The real problem she had to face in putting together “The New Color” was not these preeminent figures, however. It was the deluge of photographers who have come after them. The magnitude of the problem is illustrated by the fact that Meyerowitz alone has spawned at least four of the other photographers in the show—Larry Babis, Joanne Mulberg, Len Jenshel, and Mitch Epstein were all his students at some point. If each of the prominent color photographers fostered serious students at this rate, you’d need the Astrodome in order to hold an exhibition. The field has been burgeoning—at times it seems to be exploding—with young photographers. This is where Eauclaire’s show and book come in handy. Merely as a directory of color photographers, the book is valuable, for it includes brief biographies, bibliographies, and even technical notes for each of the 47 photographers in the show.

The show also reveals a very high caliber of work by many of the younger photographers. In some cases, “The New Color” gave me a second exposure to photographers whom I’d liked before, and whose work held up well. Len Jenshel impressed me again with his sense of atmosphere, the way that something you can hardly put your finger on—fog, the scattering of the figures, or just the lay of the land—enlivens every picture. And I remembered with pleasure having seen a few years ago the work of Joe Maloney, who probes the outer limits of film’s capacity to reproduce color like a trumpet player squeezing out of his instrument high notes beyond the reach of its valves. In addition, l enjoyed the work of Joel Sternfeld, Leo Rubinfien, and John Pfahl (more on them later).

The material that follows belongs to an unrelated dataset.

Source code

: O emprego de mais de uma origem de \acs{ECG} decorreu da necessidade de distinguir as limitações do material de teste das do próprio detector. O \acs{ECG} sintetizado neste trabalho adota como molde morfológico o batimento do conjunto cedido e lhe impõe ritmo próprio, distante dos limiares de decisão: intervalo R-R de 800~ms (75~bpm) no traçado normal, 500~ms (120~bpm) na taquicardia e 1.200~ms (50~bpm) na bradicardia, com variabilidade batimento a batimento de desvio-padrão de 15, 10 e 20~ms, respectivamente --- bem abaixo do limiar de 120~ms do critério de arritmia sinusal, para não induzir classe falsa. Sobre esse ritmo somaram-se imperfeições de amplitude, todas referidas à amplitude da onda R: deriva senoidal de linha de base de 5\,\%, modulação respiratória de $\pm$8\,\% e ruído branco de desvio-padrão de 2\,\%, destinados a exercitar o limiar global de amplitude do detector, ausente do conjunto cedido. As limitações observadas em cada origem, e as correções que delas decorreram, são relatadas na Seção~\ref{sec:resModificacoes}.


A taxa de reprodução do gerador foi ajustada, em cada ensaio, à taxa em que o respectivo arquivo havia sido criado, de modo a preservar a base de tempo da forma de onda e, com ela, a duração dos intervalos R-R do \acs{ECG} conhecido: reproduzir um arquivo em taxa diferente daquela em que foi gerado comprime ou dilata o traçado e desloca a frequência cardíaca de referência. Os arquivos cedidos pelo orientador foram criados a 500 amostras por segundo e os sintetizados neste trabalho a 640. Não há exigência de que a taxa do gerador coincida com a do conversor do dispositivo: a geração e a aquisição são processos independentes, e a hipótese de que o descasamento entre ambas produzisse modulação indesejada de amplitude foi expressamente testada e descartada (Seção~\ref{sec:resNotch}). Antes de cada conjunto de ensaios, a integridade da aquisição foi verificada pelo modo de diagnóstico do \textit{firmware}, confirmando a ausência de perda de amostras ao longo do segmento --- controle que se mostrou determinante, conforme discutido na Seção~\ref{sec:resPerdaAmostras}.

As information, then, “The New Color” was enlightening, stimulating, even encouraging. Nevertheless, as an exhibition I think it failed. The trouble I had with it lay in Eauclaire’s approach. The show was arranged in seven categories that didn’t really hold together. As I went from one section to another, the divisions between them began to seem arbitrary in ways that Eauclaire’s text for her book, unwittingly, confirms. The first category, for example, is “Color Photographic Formalism,” and the first plate in it is an Eggleston photograph containing a car fender, a barbecue, and a man’s hand. Eauclaire explains that Eggleston typically converts what seem to be “amateur snapshots” into formal compositions like this one, in which “crimson hand, orange fire, and red reflections . . . describe a constellation that spans the image’s full width.” But then the photographs in the next category, “The Vivid Vernacular,” are said to be inspired by “amateur snapshots,” too, and a Meyerowitz photograph in it is praised for the way “a pink triangular portion of a skirt flashes . like the similar reds of a nearby rope and flag . . . [while] a ‘don’t walk’ sign and tail lights of cars sprinkle more red across the image.” The more I looked and read, the more indistinguishable the two categories became.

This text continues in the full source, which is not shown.